Payne’s share of the rent is $480, which gets him one room. A student at San Francisco State, he works at a grocery store in Haight Ashbury and gets little help from his family to help with his expenses.
“If there isn’t rent control the change would be massive,” he said. “People in my shoes would probably have to move back home, or become a nomad.”
A new statewide measure on the June 3 ballot may do just that. It would affect thousands of renters throughout California, including the Mission District, where eight out of 10 people are renters.
Proposition 98, the California Property Owners and Farmland Protection Act, would restrict the government’s power to use eminent domain for seizing private property in order to develop roads, baseball stadiums or other large projects.
However, the June 3 measure is attacked as a Trojan horse initiative with a hidden political agenda to eliminate rent control, according to opposition leaders.
They feel the measure, written by the Howard Jarvis Taxpayers Association and largely supported by landlord groups, would displace thousands of renters in California by giving landlords more power over renters.
According to the 2006 census, nearly two-thirds of San Francisco residents are renters. In the Mission District alone, 65 percent of residents rent their homes, according to the Mission Economic Development Agency.
California is one of only five areas in the country—District of Columbia, Maryland, New Jersey, and New York—hat has rent control. Still, California has no statewide rent-regulation system and rent control laws are determined by local jurisdiction.
In San Francisco, rent increases are regulated by the San Francisco Rent Board. The maximum allowable percentage increase is about 60 percent of the Consumer Price Index within the Bay Area. For example, the annual allowable increase for 2009 is 2 percent, or $20 on a $1000 dollar a month apartment, according to the San Francisco Rent Board.
When a unit is vacated, there is no limit to the amount of rent a landlord may charge a new tenant. But once the unit is occupied, the Rent Board’s restrictions fall into place again.
But under Proposition 98, landlords would no longer have to adhere to the rent controls imposed by local jurisdictions.
“Proposition 98 guts renter’s rights in California and jeopardizes housing affordability,” said Dean Preston of Tenants Together, a statewide organization. “Rent control is essential for (renters) particularly in California where housing is so high compared to other states.”
According to Western Center on Law and Poverty, Proposition 98 would hinder laws that protect renters, such as laws requiring the fair return of rental deposits and the 60-day notice before forcing renters out of their housing.
But Kris Vosburgh, executive director for the Howard Jarvis group, disagrees and feels rent control in California has a negative impact on its residents.
“Rent control is the abuse of eminent domain,” he said. “It is the seizure of the value of property to [the government].”
According to a recent poll by the Public Policy Institute of California, 71 percent of likely voters believe government’s power of eminent domain should be limited.
The question remains where that line should draw.
The controversial U.S. Supreme Court ruling in Kelo v.
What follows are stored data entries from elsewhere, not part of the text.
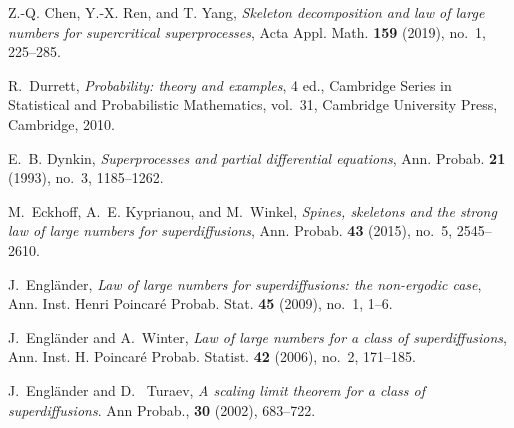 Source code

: \documentclass[12pt,a4paper]{amsart}
\theoremstyle{plain}
\theoremstyle{definition}
\numberwithin{equation}{section}
\begin{document}
\begin{thebibliography}{10}

  Z.-Q. Chen, Y.-X. Ren,  and T. Yang,
 \emph{Skeleton decomposition and law of large numbers for supercritical superprocesses}, Acta Appl. Math. \textbf{159} (2019), no.~1, 225--285.

R.~Durrett, \emph{Probability: theory and examples}, 4 ed., Cambridge Series in
  Statistical and Probabilistic Mathematics, vol.~31, Cambridge University
  Press, Cambridge, 2010.

E.~B. Dynkin, \emph{Superprocesses and partial differential equations}, Ann.
  Probab. \textbf{21} (1993), no.~3, 1185--1262.

M.~Eckhoff, A.~E. Kyprianou, and M.~Winkel, \emph{Spines, skeletons and the
  strong law of large numbers for superdiffusions}, Ann. Probab. \textbf{43}
  (2015), no.~5, 2545--2610.

J.~Engl\"{a}nder, \emph{Law of large numbers for superdiffusions: the
  non-ergodic case}, Ann. Inst. Henri Poincar\'{e} Probab. Stat. \textbf{45}
  (2009), no.~1, 1--6.


J.~Engl\"{a}nder and A.~Winter, \emph{Law of large numbers for a class of
  superdiffusions}, Ann. Inst. H. Poincar\'{e} Probab. Statist. \textbf{42}
  (2006), no.~2, 171--185.

J.~Engl\"{a}nder and  D. ~Turaev, \emph{A scaling limit theorem for a class of superdiffusions}. Ann Probab., \textbf{30} (2002),  683--722.




\end{thebibliography}
\end{document}

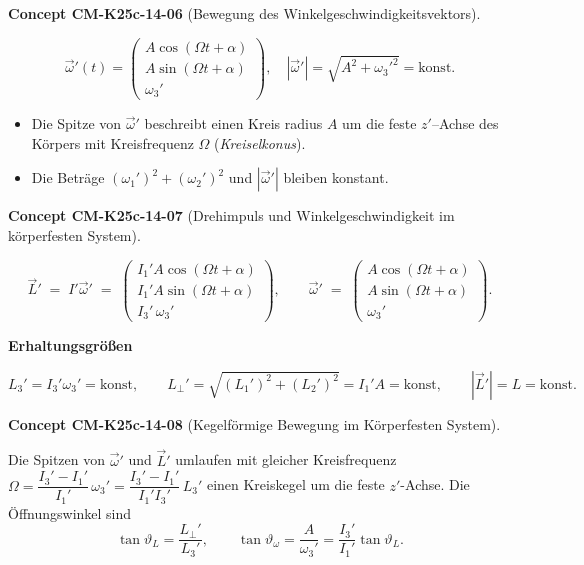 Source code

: \documentclass[10pt, letterpaper]{article}
\newcommand{\CustomHeading}[3]{%
  \par\medskip\noindent%
  \textbf{#1 #2} \textnormal{(#3)}.\enskip%
}
\newenvironment{CONC}[2]{\CustomHeading{Concept}{#1}{#2}}{}
\begin{document}
\begin{CONC}{CM-K25c-14-06}{Bewegung des Winkelgeschwindigkeitsvektors}
\[
\vec\omega'(t)=
\begin{pmatrix}
A\cos(\Omega t+\alpha)\\
A\sin(\Omega t+\alpha)\\
\omega_3'
\end{pmatrix},
\quad
|\vec\omega'|=\sqrt{A^{2}+{\omega_3'}^{2}}=\text{konst}.
\]

\begin{itemize}
\item Die Spitze von $\vec\omega'$ beschreibt einen Kreis radius $A$ um die feste $z'$–Achse des Körpers mit Kreisfrequenz $\Omega$ (\emph{Kreiselkonus}).  
\item Die Beträge $(\omega_1')^{2}+(\omega_2')^{2}$ und $|\vec\omega'|$ bleiben konstant.
\end{itemize}
\end{CONC}

\begin{CONC}{CM-K25c-14-07}{Drehimpuls und Winkelgeschwindigkeit im körperfesten System}
\[
\vec L' \;=\; I'\vec\omega'
           \;=\;
           \begin{pmatrix}
             I_1' A\cos(\Omega t+\alpha)\\
             I_1' A\sin(\Omega t+\alpha)\\
             I_3'\,\omega_3'
           \end{pmatrix},
\qquad
\vec\omega'
           \;=\;
           \begin{pmatrix}
             A\cos(\Omega t+\alpha)\\
             A\sin(\Omega t+\alpha)\\
             \omega_3'
           \end{pmatrix}.
\]

\textbf{Erhaltungsgrößen}

\[
L_3' = I_3'\omega_3' = \text{konst},
\qquad
L_\perp' = \sqrt{(L_1')^{2}+(L_2')^{2}} = I_1' A = \text{konst},
\qquad
|\vec L'| = L = \text{konst}.
\]
\end{CONC}

\begin{CONC}{CM-K25c-14-08}{Kegelförmige Bewegung im Körperfesten System}
Die Spitzen von $\vec\omega'$ und $\vec L'$ umlaufen mit gleicher Kreisfrequenz
\(
  \Omega = \dfrac{I_3'-I_1'}{I_1'}\,\omega_3'
         = \dfrac{I_3'-I_1'}{I_1'I_3'}\,L_3'
\)
einen Kreiskegel um die feste $z'$-Achse.
Die Öffnungswinkel sind
\[
\tan\vartheta_L=\frac{L_\perp'}{L_3'}, 
\qquad
\tan\vartheta_\omega=\frac{A}{\omega_3'}
                    =\frac{I_3'}{I_1'}\tan\vartheta_L .
\]
\end{CONC}
\end{document}
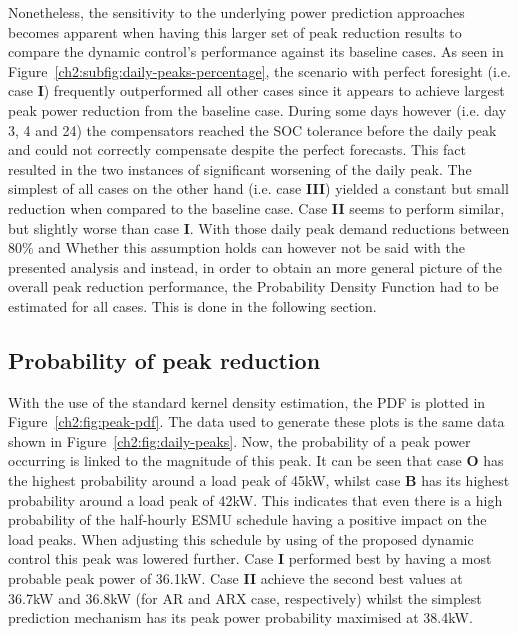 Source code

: Nonetheless, the sensitivity to the underlying power prediction approaches becomes apparent when having this larger set of peak reduction results to compare the dynamic control's performance against its baseline cases.
As seen in Figure~\ref{ch2:subfig:daily-peaks-percentage}, the scenario with perfect foresight (i.e. case \textbf{I}) frequently outperformed all other cases since it appears to achieve largest peak power reduction from the baseline case.
During some days however (i.e. day 3, 4 and 24) the compensators reached the SOC tolerance before the daily peak and could not correctly compensate despite the perfect forecasts.
This fact resulted in the two instances of significant worsening of the daily peak.
The simplest of all cases on the other hand (i.e. case \textbf{III}) yielded a constant but small reduction when compared to the baseline case.
Case \textbf{II} seems to perform similar, but slightly worse than case \textbf{I}.
With those daily peak demand reductions between 80\% and 
Whether this assumption holds can however not be said with the presented analysis and instead, in order to obtain an more general picture of the overall peak reduction performance, the Probability Density Function had to be estimated for all cases.
This is done in the following section.

\subsection{Probability of peak reduction}
\label{ch2:subsec:probability-of-peak-reduction}



With the use of the standard kernel density estimation, the PDF is plotted in Figure~\ref{ch2:fig:peak-pdf}.
The data used to generate these plots is the same data shown in Figure~\ref{ch2:fig:daily-peaks}.
Now, the probability of a peak power occurring is linked to the magnitude of this peak.
It can be seen that case \textbf{O} has the highest probability around a load peak of 45kW, whilst case \textbf{B} has its highest probability around a load peak of 42kW.
This indicates that even there is a high probability of the half-hourly ESMU schedule having a positive impact on the load peaks.
When adjusting this schedule by using of the proposed dynamic control this peak was lowered further.
Case \textbf{I} performed best by having a most probable peak power of 36.1kW.
Case \textbf{II} achieve the second best values at 36.7kW and 36.8kW (for AR and ARX case, respectively) whilst the simplest prediction mechanism has its peak power probability maximised at 38.4kW.

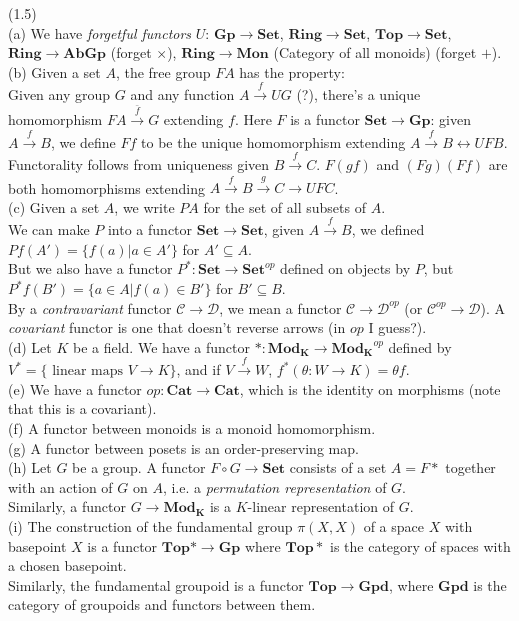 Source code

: \documentclass[a4paper]{article}
\begin{document}
\begin{eg} (1.5)\\
    (a) We have \emph{forgetful functors} $U$: $\mathbf{Gp} \to \mathbf{Set}$, $\mathbf{Ring}\to \mathbf{Set}$, $\mathbf{Top} \to \mathbf{Set}$, $\mathbf{Ring} \to \mathbf{AbGp}$ (forget $\times$), $\mathbf{Ring} \to \mathbf{Mon}$ (Category of all monoids) (forget $+$).\\
    (b) Given a set $A$, the free group $FA$ has the property:\\
    Given any group $G$ and any function $A \xrightarrow{f} UG$ (?), there's a unique homomorphism $FA \xrightarrow{\bar{f}} G$ extending $f$. Here $F$ is a functor $\mathbf{Set}\to \mathbf{Gp}$: given $A \xrightarrow{f} B$, we define $Ff$ to be the unique homomorphism extending $A \xrightarrow{f} B \leftrightarrow UFB$. Functorality follows from uniqueness given $B \xrightarrow{f} C$. $F(gf)$ and $(Fg)(Ff)$ are both homomorphisms extending $A \xrightarrow{f} B \xrightarrow{g} C \rightarrow UFC$.\\
    (c) Given a set $A$, we write $PA$ for the set of all subsets of $A$.\\
    We can make $P$ into a functor $\mathbf{Set} \to \mathbf{Set}$, given $A \xrightarrow{f} B$, we defined $Pf(A') = \{f(a) | a \in A'\}$ for $A' \subseteq A$.\\
    But we also have a functor $P^* : \mathbf{Set} \to \mathbf{Set}^{op}$ defined on objects by $P$, but $P^* f(B') = \{a \in A | f(a) \in B'\}$ for $B' \subseteq B$.\\
    By a \emph{contravariant} functor $\mathcal{C} \to \mathcal{D}$, we mean a functor $\mathcal{C} \to \mathcal{D}^{op}$ (or $\mathcal{C}^{op} \to \mathcal{D}$). A \emph{covariant} functor is one that doesn't reverse arrows (in $op$ I guess?).\\
    (d) Let $K$ be a field. We have a functor $*:\mathbf{Mod_K} \to \mathbf{Mod_K}^{op}$ defined by $V^* = \{ \text{ linear maps }  V \to K\}$, and if $V \xrightarrow{f} W$, $f^*(\theta:W \to K) = \theta f$.\\
    (e) We have a functor $op: \mathbf{Cat} \to \mathbf{Cat}$, which is the identity on morphisms (note that this is a covariant).\\
    (f) A functor between monoids is a monoid homomorphism.\\
    (g) A functor between posets is an order-preserving map.\\
    (h) Let $G$ be a group. A functor $F \circ G \to \mathbf{Set}$ consists of a set $A=F*$ together with an action of $G$ on $A$, i.e. a \emph{permutation representation} of $G$.\\
    Similarly, a functor $G \to \mathbf{Mod_K}$ is a $K$-linear representation of $G$.\\
    (i) The construction of the fundamental group $\pi(X,X)$ of a space $X$ with basepoint $X$ is a functor $\mathbf{Top}* \to \mathbf{Gp}$ where $\mathbf{Top}*$ is the category of spaces with a chosen basepoint.\\
    Similarly, the fundamental groupoid is a functor $\mathbf{Top} \to \mathbf{Gpd}$, where $\mathbf{Gpd}$ is the category of groupoids and functors between them.
\end{eg}
\end{document}
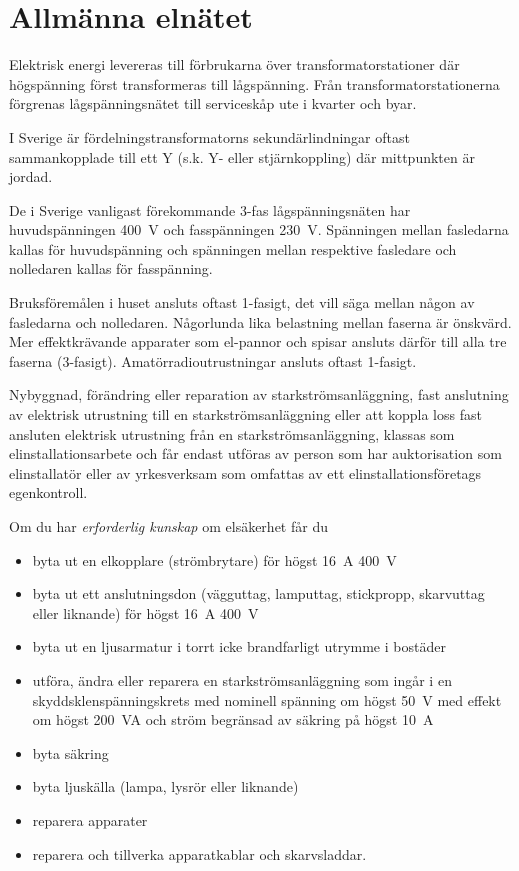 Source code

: \section{Allmänna elnätet}
\label{jordning}

Elektrisk energi levereras till förbrukarna över transformatorstationer där
högspänning först transformeras till lågspänning.
Från transformatorstationerna förgrenas lågspänningsnätet till serviceskåp ute
i kvarter och byar.

I Sverige är fördelningstransformatorns sekundärlindningar oftast sammankopplade
till ett Y (s.k. Y- eller stjärnkoppling) där mittpunkten är jordad.

De i Sverige vanligast förekommande 3-fas lågspänningsnäten har huvudspänningen
\qty{400}{\volt} och fasspänningen \qty{230}{\volt}.
Spänningen mellan fasledarna kallas för huvudspänning och spänningen mellan
respektive fasledare och nolledaren kallas för fasspänning.

Bruksföremålen i huset ansluts oftast 1-fasigt, det vill säga mellan någon av
fasledarna och nolledaren.
Någorlunda lika belastning mellan faserna är önskvärd.
Mer effektkrävande apparater som el-pannor och spisar ansluts därför till alla
tre faserna (3-fasigt).
Amatörradioutrustningar ansluts oftast 1-fasigt.

Nybyggnad, förändring eller reparation av starkströmsanläggning,
fast anslutning av elektrisk utrustning till en starkströmsanläggning
eller att koppla loss fast ansluten elektrisk utrustning från en
starkströmsanläggning, klassas som elinstallationsarbete och får endast
utföras av person som har auktorisation som elinstallatör eller av
yrkesverksam som omfattas av ett elinstallationsföretags egenkontroll.

Om du har \emph{erforderlig kunskap} om elsäkerhet får du

\begin{itemize}
\item byta ut en elkopplare (strömbrytare) för högst \qty{16}{\ampere} \qty{400}{\volt}
\item byta ut ett anslutningsdon (vägguttag, lamputtag, stickpropp,
skarvuttag eller liknande) för högst \qty{16}{\ampere} \qty{400}{\volt}
\item byta ut en ljusarmatur i torrt icke brandfarligt utrymme i bostäder
\item utföra, ändra eller reparera en starkströmsanläggning som ingår i en
skyddsklenspänningskrets med nominell spänning om högst \qty{50}{\volt} med
effekt om högst \qty{200}{VA} och ström begränsad av säkring på högst \qty{10}{\ampere}
\item byta säkring
\item byta ljuskälla (lampa, lysrör eller liknande)
\item reparera apparater
\item reparera och tillverka apparatkablar och skarvsladdar.
\end{itemize}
City of New London in 2005 upheld New London’s use of eminent domain procedures to acquire private property that was later transferred to a private developer. While the original owners claimed their property rights had been breached, the city argued that the development would stimulate New London’s economy. Since then, California landlords have promoted measures like Proposition 90, which aimed to weaken all public regulation of private property. That measure lost by a slim five-point margin in November of 2005.
Proposition 98, according to its opponents, is just another attempt to ban the taking of property for private use.
“It will be easier for landlords to evict tenants because there is definitely a financial motive for (landlords) to do it,” said Kathy Fairbanks of the No on 98 Campaign. “This is a Trojan Horse initiative. They are contributing millions to pass it because, in the end, they are the ones who will benefit from it.”
That is why Fairbanks and other supporting the No on 98 Campaign endorse Proposition 99, titled the Homeowner Protection Act. Prop. 99, in effect, would prohibit the taking of owner-occupied homes for the conveyance to private property but change no laws dealing with tenant protections.
The question of which proposition will succeed remains in the hands of voters. Most observers predict that the turnout for the June 3 elections will be low.